Data items
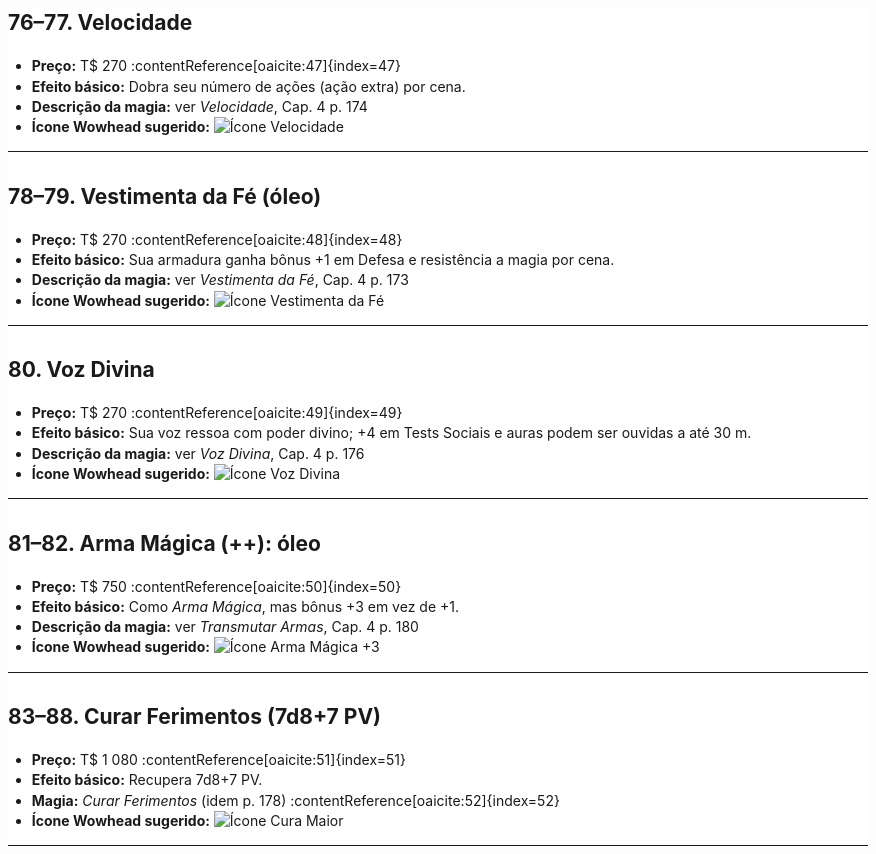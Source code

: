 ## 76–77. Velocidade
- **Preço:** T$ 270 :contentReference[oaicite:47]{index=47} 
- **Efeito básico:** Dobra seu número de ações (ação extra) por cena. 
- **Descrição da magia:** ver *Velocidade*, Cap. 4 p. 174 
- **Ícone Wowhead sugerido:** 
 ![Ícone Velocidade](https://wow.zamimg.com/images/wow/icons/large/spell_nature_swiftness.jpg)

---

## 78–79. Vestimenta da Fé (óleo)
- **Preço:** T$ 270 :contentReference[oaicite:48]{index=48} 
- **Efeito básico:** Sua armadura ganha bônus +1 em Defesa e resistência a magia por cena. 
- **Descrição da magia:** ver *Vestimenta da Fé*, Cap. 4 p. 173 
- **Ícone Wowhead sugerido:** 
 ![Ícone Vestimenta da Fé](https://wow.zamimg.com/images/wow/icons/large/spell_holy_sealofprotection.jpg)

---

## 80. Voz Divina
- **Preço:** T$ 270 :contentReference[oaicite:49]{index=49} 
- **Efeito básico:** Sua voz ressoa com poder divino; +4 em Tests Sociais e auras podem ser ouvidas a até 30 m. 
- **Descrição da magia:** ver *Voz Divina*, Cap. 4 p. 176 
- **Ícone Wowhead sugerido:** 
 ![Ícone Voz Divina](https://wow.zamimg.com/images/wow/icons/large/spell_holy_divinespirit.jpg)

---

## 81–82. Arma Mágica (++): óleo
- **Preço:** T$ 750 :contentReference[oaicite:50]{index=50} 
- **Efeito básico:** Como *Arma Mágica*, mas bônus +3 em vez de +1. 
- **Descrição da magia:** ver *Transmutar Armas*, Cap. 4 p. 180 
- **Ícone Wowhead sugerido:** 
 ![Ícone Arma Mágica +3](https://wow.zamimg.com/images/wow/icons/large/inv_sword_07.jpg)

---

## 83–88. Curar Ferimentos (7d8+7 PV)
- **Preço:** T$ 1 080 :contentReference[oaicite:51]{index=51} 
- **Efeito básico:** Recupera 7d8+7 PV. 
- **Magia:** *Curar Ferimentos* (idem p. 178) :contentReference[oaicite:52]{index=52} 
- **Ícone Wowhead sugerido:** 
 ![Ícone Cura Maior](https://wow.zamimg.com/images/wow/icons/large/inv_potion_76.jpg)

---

● **Work order**
Each line that has the word "Descrição" counts once. How many such lines are in the data? Give the number alone.

● **Answer section**
4